▸ Assigned task: Where a line in the records below includes "Level", pull that line out.

▸ Extracted information:
····················

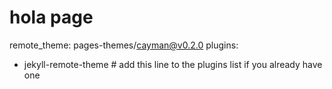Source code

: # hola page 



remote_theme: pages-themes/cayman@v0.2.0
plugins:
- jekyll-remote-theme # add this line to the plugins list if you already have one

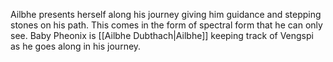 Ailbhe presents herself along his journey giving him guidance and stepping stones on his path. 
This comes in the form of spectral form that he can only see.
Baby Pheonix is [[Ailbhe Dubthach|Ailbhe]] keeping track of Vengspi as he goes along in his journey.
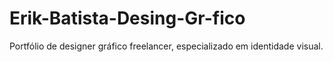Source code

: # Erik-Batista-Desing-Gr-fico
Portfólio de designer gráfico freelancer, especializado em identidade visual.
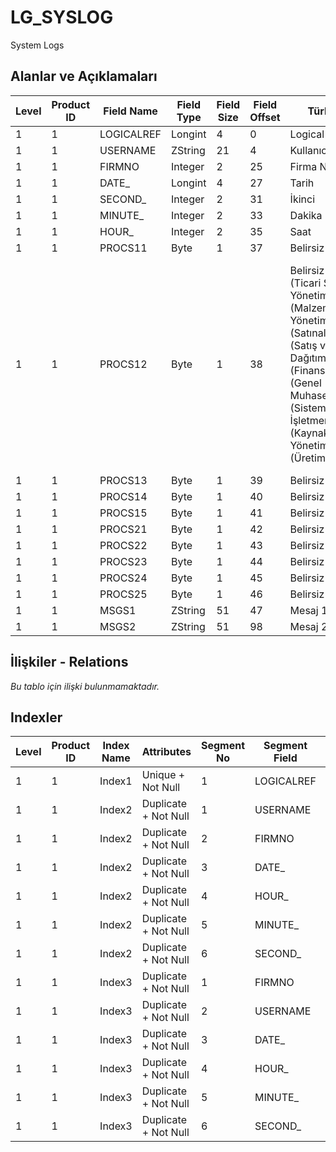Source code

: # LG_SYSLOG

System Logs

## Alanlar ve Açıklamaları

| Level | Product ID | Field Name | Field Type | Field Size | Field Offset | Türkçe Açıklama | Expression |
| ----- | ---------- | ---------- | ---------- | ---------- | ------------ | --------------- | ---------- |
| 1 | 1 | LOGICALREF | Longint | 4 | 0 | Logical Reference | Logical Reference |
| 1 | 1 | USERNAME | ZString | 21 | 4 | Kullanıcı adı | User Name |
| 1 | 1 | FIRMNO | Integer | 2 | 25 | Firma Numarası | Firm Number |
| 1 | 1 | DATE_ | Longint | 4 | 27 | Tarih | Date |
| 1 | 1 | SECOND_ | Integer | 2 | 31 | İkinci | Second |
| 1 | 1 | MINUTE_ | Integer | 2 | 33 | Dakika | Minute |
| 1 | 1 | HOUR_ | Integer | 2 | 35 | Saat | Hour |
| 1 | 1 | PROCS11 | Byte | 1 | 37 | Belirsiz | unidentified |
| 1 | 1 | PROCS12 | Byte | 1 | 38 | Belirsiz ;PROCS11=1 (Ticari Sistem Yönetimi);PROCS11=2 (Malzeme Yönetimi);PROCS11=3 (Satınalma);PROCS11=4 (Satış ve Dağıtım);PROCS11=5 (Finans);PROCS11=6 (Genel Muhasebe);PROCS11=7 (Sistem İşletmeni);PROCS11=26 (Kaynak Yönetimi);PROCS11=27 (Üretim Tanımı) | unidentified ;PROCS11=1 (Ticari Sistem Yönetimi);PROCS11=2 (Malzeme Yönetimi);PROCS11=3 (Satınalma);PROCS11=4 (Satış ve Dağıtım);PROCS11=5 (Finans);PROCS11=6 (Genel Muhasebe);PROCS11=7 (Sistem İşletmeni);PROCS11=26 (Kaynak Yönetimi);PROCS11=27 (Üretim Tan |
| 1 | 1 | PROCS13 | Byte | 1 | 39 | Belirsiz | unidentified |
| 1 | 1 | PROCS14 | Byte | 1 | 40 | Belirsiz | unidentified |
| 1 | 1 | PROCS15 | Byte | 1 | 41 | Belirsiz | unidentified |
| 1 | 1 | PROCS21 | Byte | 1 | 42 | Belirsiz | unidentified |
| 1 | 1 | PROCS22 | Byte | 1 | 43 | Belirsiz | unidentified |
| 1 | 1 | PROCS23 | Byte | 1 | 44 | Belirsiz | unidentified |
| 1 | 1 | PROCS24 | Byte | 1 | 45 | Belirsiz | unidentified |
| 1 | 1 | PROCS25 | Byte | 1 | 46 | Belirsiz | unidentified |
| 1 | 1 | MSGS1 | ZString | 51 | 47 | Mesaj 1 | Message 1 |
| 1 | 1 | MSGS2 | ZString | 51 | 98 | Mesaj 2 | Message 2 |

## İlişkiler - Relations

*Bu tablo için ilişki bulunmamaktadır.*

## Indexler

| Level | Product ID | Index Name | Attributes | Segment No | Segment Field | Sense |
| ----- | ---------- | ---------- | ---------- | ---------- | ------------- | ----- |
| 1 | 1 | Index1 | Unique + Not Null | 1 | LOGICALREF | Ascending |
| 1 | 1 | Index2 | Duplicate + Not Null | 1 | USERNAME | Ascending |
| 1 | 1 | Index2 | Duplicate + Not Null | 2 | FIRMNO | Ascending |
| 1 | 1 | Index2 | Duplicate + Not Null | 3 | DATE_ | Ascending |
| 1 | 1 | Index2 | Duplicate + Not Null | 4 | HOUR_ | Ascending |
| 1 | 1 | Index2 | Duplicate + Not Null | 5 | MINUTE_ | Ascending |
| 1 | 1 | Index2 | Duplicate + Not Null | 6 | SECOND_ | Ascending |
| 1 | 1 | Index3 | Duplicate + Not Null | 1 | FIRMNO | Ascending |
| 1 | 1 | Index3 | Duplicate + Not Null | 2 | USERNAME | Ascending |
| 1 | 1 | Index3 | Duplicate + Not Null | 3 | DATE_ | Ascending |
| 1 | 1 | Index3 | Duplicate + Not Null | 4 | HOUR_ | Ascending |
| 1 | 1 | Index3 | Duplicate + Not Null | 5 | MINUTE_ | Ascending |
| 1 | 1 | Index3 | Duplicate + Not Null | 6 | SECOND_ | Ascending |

····················

▸ Answer for this exercise:
| Level | Product ID | Field Name | Field Type | Field Size | Field Offset | Türkçe Açıklama | Expression |
| Level | Product ID | Index Name | Attributes | Segment No | Segment Field | Sense |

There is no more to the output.